– Ты не баба, чтоб тебя обхаживать! – грубо одернул его, переходя на «ты», Самохин, – смотри, чтоб другие… не обхажнули. Или не обиходили. В тюрьме никому веры нет, и правильно. Заметь, я у тебя ни о чем не допытываюсь. Мне на показания твои, как следствие продвигается, – плевать. Я режимник, и главное, что входит в мою задачу, – тебя охранять. А присматриваюсь потому, что мне действительно интересно. Мужик ты вроде толковый и, когда за большими деньгами пошел, должен был сообразить, что просто так они не даются. Вон, в столице уже заказные убийства начались… Не страшно? Неужели деньги дороже жизни? С уголовниками-то мне все ясно. У тех просто. Добыли денег – пожрали, выпили. Много добыли – много пожрали и выпили. Еще больше – сожрали больше и выпили, да еще шлюх своих в ванной с шампанским от грязи отмыли. Ну а вам-то, башковитым, большие деньги зачем? Только не ври, что благотворительностью собираетесь заниматься, сироток да церковки обустраивать…
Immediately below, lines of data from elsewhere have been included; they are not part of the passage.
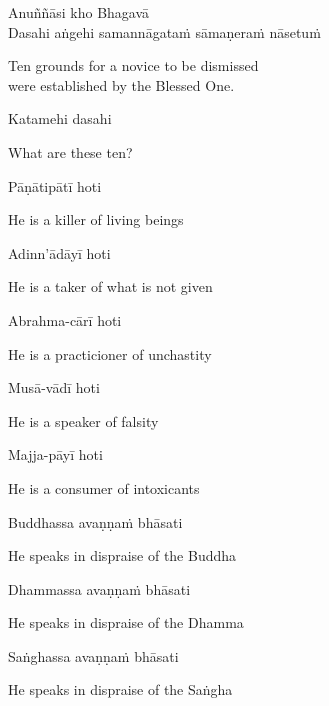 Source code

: Anuññāsi kho Bhagavā\\
Dasahi aṅgehi samannāgataṁ sāmaṇeraṁ nāsetuṁ

\begin{cprenglish}
  Ten grounds for a novice to be dismissed\\
  were established by the Blessed One.
\end{cprenglish}

Katamehi dasahi

\begin{cprenglish}
  What are these ten?
\end{cprenglish}

Pāṇātipātī hoti

\begin{cprenglish}
  He is a killer of living beings
\end{cprenglish}

Adinn'ādāyī hoti

\begin{cprenglish}
  He is a taker of what is not given
\end{cprenglish}

Abrahma-cārī hoti

\begin{cprenglish}
  He is a practicioner of unchastity
\end{cprenglish}

Musā-vādī hoti

\begin{cprenglish}
  He is a speaker of falsity
\end{cprenglish}

Majja-pāyī hoti

\begin{cprenglish}
  He is a consumer of intoxicants
\end{cprenglish}

Buddhassa avaṇṇaṁ bhāsati

\begin{cprenglish}
  He speaks in dispraise of the Buddha
\end{cprenglish}

Dhammassa avaṇṇaṁ bhāsati

\begin{cprenglish}
  He speaks in dispraise of the Dhamma
\end{cprenglish}

Saṅghassa avaṇṇaṁ bhāsati

\begin{cprenglish}
  He speaks in dispraise of the Saṅgha
\end{cprenglish}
– Если честно, то про сироток да церкви не думал пока. Не до того как-то было… Вот вы меня сигаретами подкалываете. А я еще два года назад «Беломор» курил в своем НИИ высоких технологий, портвейн по рубль сорок лакал, на большее денег не хватало. А «Кэмел», между прочим, сигареты действительно хорошие, в них этого дерьма, что в «Приме» трещит, не намешано. И «мерседес» удобнее, быстроходнее нашей «Волги». Но дело даже не в этом. Разве не видите, как экономическая ситуация меняется? Капитализм на пороге!
– А вы и рады, – пожал плечами Самохин, – набросились, как стервятники, и давай страну дербанить, пока остальные не расчухались.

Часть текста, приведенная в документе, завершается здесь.